Your instructions ->
Using the records below, filter for lines that contain the string "orientado" and copy them out.
____
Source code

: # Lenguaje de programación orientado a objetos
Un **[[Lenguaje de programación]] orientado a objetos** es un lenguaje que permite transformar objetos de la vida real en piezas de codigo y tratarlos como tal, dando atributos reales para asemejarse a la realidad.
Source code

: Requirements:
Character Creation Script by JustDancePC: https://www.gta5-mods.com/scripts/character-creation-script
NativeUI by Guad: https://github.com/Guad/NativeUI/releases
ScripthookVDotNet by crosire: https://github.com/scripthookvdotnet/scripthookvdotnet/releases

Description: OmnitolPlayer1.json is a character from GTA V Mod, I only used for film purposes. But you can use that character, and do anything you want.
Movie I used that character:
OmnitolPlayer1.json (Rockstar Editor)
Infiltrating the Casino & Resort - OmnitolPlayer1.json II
____
Solution ->
: # Lenguaje de programación orientado a objetos
Un **[[Lenguaje de programación]] orientado a objetos** es un lenguaje que permite transformar objetos de la vida real en piezas de codigo y tratarlos como tal, dando atributos reales para asemejarse a la realidad.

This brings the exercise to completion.